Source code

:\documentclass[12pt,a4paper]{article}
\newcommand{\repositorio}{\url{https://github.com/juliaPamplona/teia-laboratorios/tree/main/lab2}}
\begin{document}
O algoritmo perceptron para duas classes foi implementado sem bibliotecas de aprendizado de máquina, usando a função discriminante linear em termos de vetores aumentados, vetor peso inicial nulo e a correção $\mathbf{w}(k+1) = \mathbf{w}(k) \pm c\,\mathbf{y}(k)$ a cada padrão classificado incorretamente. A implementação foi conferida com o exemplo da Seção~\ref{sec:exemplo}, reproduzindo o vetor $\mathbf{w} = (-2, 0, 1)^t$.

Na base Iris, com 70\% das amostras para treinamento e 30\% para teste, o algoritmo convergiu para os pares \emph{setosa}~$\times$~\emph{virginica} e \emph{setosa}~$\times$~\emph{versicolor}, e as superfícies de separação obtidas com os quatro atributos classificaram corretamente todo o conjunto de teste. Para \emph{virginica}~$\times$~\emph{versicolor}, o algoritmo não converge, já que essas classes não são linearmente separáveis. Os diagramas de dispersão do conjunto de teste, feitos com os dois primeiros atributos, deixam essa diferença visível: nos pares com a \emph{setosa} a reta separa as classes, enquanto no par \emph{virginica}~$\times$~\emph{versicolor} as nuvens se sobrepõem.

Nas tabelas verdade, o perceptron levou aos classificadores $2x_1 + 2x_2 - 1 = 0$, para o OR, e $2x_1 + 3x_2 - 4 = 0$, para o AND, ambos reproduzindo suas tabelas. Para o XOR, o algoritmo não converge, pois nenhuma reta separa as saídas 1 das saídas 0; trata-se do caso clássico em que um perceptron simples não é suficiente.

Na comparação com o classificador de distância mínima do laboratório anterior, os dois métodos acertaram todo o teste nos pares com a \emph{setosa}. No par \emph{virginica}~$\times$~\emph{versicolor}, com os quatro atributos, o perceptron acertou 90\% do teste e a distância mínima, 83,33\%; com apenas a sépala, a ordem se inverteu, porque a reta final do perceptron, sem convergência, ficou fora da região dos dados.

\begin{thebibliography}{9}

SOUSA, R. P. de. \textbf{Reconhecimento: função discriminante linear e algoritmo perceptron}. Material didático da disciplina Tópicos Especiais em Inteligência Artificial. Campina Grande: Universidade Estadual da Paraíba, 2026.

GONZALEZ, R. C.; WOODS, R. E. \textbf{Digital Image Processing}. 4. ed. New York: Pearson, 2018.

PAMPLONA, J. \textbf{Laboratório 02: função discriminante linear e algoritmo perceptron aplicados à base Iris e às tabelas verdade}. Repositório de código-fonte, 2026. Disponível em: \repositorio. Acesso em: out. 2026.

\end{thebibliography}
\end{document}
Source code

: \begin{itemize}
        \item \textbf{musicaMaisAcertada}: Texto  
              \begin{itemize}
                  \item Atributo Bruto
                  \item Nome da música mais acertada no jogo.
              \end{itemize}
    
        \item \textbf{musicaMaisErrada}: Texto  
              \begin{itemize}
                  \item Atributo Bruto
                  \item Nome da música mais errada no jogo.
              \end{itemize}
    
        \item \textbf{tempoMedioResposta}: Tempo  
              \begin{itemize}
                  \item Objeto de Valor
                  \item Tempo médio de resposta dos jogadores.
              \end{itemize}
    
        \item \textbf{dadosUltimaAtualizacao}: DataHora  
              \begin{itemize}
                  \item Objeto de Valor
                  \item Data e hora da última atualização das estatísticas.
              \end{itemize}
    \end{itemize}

* _Required work_: The full set of records above must be retyped exactly.

* _Exercise result_:
Source code

:\documentclass[12pt,a4paper]{article}
\newcommand{\repositorio}{\url{https://github.com/juliaPamplona/teia-laboratorios/tree/main/lab2}}
\begin{document}
O algoritmo perceptron para duas classes foi implementado sem bibliotecas de aprendizado de máquina, usando a função discriminante linear em termos de vetores aumentados, vetor peso inicial nulo e a correção $\mathbf{w}(k+1) = \mathbf{w}(k) \pm c\,\mathbf{y}(k)$ a cada padrão classificado incorretamente. A implementação foi conferida com o exemplo da Seção~\ref{sec:exemplo}, reproduzindo o vetor $\mathbf{w} = (-2, 0, 1)^t$.

Na base Iris, com 70\% das amostras para treinamento e 30\% para teste, o algoritmo convergiu para os pares \emph{setosa}~$\times$~\emph{virginica} e \emph{setosa}~$\times$~\emph{versicolor}, e as superfícies de separação obtidas com os quatro atributos classificaram corretamente todo o conjunto de teste. Para \emph{virginica}~$\times$~\emph{versicolor}, o algoritmo não converge, já que essas classes não são linearmente separáveis. Os diagramas de dispersão do conjunto de teste, feitos com os dois primeiros atributos, deixam essa diferença visível: nos pares com a \emph{setosa} a reta separa as classes, enquanto no par \emph{virginica}~$\times$~\emph{versicolor} as nuvens se sobrepõem.

Nas tabelas verdade, o perceptron levou aos classificadores $2x_1 + 2x_2 - 1 = 0$, para o OR, e $2x_1 + 3x_2 - 4 = 0$, para o AND, ambos reproduzindo suas tabelas. Para o XOR, o algoritmo não converge, pois nenhuma reta separa as saídas 1 das saídas 0; trata-se do caso clássico em que um perceptron simples não é suficiente.

Na comparação com o classificador de distância mínima do laboratório anterior, os dois métodos acertaram todo o teste nos pares com a \emph{setosa}. No par \emph{virginica}~$\times$~\emph{versicolor}, com os quatro atributos, o perceptron acertou 90\% do teste e a distância mínima, 83,33\%; com apenas a sépala, a ordem se inverteu, porque a reta final do perceptron, sem convergência, ficou fora da região dos dados.

\begin{thebibliography}{9}

SOUSA, R. P. de. \textbf{Reconhecimento: função discriminante linear e algoritmo perceptron}. Material didático da disciplina Tópicos Especiais em Inteligência Artificial. Campina Grande: Universidade Estadual da Paraíba, 2026.

GONZALEZ, R. C.; WOODS, R. E. \textbf{Digital Image Processing}. 4. ed. New York: Pearson, 2018.

PAMPLONA, J. \textbf{Laboratório 02: função discriminante linear e algoritmo perceptron aplicados à base Iris e às tabelas verdade}. Repositório de código-fonte, 2026. Disponível em: \repositorio. Acesso em: out. 2026.

\end{thebibliography}
\end{document}
Source code

: \begin{itemize}
        \item \textbf{musicaMaisAcertada}: Texto  
              \begin{itemize}
                  \item Atributo Bruto
                  \item Nome da música mais acertada no jogo.
              \end{itemize}
    
        \item \textbf{musicaMaisErrada}: Texto  
              \begin{itemize}
                  \item Atributo Bruto
                  \item Nome da música mais errada no jogo.
              \end{itemize}
    
        \item \textbf{tempoMedioResposta}: Tempo  
              \begin{itemize}
                  \item Objeto de Valor
                  \item Tempo médio de resposta dos jogadores.
              \end{itemize}
    
        \item \textbf{dadosUltimaAtualizacao}: DataHora  
              \begin{itemize}
                  \item Objeto de Valor
                  \item Data e hora da última atualização das estatísticas.
              \end{itemize}
    \end{itemize}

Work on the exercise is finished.